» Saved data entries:
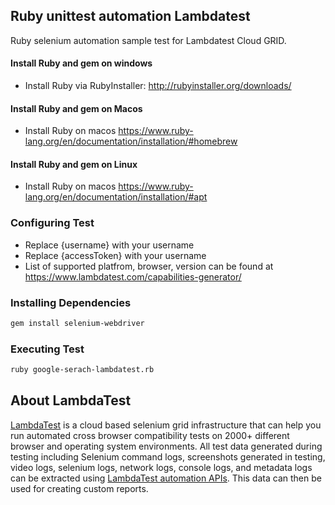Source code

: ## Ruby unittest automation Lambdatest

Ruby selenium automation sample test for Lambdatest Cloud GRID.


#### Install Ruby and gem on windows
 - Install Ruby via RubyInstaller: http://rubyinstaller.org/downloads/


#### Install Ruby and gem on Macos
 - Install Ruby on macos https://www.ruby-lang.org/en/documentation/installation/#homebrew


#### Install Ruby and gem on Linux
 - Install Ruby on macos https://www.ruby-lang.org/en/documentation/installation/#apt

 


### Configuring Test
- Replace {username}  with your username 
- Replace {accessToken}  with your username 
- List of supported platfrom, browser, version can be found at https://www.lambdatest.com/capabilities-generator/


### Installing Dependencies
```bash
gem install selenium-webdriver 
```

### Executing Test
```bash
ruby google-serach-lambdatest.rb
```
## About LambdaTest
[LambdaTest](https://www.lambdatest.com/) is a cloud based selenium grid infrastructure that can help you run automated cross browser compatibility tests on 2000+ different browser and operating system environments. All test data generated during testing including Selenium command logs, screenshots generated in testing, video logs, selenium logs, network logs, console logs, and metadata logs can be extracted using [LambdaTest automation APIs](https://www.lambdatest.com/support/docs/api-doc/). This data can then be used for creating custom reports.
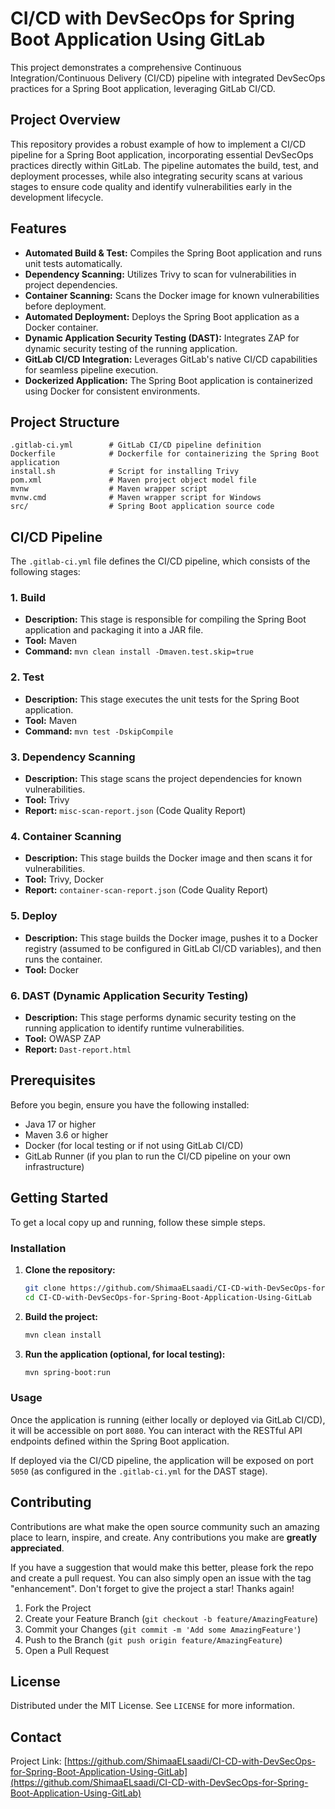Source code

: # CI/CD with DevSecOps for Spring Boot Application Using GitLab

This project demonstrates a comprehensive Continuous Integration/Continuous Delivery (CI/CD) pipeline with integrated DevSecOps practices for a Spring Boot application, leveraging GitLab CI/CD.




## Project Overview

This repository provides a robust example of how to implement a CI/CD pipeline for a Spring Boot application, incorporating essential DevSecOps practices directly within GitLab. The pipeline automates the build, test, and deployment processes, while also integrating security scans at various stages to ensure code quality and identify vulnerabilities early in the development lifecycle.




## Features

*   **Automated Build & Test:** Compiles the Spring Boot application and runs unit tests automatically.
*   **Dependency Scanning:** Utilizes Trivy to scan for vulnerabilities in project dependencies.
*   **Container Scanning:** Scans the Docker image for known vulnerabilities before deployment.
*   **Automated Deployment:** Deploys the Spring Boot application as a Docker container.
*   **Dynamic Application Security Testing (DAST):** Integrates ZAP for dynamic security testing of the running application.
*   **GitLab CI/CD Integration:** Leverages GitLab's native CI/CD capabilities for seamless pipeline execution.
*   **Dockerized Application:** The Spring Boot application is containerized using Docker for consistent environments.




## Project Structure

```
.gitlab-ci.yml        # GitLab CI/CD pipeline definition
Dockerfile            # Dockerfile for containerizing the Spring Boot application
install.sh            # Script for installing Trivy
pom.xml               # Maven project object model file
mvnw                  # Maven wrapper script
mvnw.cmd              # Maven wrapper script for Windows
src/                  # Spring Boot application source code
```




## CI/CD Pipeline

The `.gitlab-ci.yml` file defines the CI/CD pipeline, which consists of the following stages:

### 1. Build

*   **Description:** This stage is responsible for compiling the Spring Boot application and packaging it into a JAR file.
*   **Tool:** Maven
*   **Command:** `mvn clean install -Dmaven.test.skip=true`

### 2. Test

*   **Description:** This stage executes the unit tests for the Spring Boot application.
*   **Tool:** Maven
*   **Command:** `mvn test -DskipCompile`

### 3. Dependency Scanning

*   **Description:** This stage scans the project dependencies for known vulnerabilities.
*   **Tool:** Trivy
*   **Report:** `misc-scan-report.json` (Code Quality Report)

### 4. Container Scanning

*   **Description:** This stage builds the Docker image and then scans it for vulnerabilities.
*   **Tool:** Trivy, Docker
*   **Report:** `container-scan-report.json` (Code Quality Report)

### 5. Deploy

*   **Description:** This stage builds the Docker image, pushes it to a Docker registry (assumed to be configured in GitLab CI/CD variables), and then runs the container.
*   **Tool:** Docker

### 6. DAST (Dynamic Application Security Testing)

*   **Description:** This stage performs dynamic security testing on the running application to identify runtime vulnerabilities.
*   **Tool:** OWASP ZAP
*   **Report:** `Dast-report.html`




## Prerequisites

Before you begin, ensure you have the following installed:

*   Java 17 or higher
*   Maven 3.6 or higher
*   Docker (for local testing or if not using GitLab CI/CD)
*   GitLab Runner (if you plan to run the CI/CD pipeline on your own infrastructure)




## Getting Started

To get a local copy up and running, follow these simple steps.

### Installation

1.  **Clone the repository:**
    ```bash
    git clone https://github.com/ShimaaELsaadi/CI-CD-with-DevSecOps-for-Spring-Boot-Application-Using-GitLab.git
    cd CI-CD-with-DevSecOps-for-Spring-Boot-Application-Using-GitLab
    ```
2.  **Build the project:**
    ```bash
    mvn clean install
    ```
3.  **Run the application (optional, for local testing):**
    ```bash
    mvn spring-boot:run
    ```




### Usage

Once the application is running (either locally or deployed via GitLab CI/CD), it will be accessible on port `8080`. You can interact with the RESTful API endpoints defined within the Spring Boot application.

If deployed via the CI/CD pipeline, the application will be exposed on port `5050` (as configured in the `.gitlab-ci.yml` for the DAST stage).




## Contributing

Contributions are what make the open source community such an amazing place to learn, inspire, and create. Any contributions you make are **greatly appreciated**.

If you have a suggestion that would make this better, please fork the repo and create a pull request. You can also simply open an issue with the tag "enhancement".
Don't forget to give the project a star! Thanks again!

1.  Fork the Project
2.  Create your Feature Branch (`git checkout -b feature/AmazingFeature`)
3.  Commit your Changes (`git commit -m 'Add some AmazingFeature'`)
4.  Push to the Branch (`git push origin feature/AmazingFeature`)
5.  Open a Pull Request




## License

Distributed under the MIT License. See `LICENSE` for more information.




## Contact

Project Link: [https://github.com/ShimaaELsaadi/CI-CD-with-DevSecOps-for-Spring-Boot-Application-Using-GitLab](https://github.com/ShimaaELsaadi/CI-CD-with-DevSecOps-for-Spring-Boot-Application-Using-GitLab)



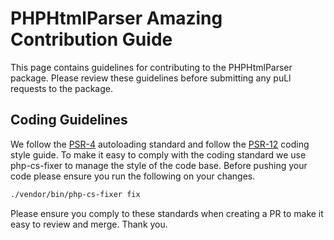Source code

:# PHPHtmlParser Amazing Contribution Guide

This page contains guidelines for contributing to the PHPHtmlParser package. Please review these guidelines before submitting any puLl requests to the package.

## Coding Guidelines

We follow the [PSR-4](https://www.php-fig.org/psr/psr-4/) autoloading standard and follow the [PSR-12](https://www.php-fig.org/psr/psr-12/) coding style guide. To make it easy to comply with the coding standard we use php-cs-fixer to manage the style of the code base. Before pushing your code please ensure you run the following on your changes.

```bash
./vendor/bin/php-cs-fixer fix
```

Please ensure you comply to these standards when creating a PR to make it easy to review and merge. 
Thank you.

» Required work: Going back to the entries above, set down exactly the lines that begin at the one with "seamless pipeline execution." and end at the one with "for consistent environments.", both included, and nothing else.

» Written response:
*   **GitLab CI/CD Integration:** Leverages GitLab's native CI/CD capabilities for seamless pipeline execution.
*   **Dockerized Application:** The Spring Boot application is containerized using Docker for consistent environments.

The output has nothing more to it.